What needs to be done
Look for "will" in the records and copy every line that has it.

====== Dataset entries

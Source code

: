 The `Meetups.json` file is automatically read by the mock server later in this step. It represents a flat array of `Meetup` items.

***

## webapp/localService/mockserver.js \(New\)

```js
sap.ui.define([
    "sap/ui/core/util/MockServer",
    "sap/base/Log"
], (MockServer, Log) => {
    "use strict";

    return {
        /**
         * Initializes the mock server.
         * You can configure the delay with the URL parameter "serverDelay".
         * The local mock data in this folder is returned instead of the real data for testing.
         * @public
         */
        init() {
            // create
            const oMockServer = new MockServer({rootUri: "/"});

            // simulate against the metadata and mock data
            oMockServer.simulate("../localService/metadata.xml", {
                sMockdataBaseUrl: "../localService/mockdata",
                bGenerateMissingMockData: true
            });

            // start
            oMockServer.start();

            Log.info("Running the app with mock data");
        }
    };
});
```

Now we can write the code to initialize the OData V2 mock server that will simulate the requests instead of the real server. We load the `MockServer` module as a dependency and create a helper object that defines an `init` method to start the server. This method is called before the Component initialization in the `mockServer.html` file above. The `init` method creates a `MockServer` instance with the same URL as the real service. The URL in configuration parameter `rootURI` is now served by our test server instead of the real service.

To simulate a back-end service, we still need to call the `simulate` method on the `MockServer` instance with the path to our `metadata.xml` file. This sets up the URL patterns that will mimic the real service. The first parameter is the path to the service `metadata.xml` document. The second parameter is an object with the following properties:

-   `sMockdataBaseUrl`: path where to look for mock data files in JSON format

============

Worked solution
Now we can write the code to initialize the OData V2 mock server that will simulate the requests instead of the real server. We load the `MockServer` module as a dependency and create a helper object that defines an `init` method to start the server. This method is called before the Component initialization in the `mockServer.html` file above. The `init` method creates a `MockServer` instance with the same URL as the real service. The URL in configuration parameter `rootURI` is now served by our test server instead of the real service.
To simulate a back-end service, we still need to call the `simulate` method on the `MockServer` instance with the path to our `metadata.xml` file. This sets up the URL patterns that will mimic the real service. The first parameter is the path to the service `metadata.xml` document. The second parameter is an object with the following properties:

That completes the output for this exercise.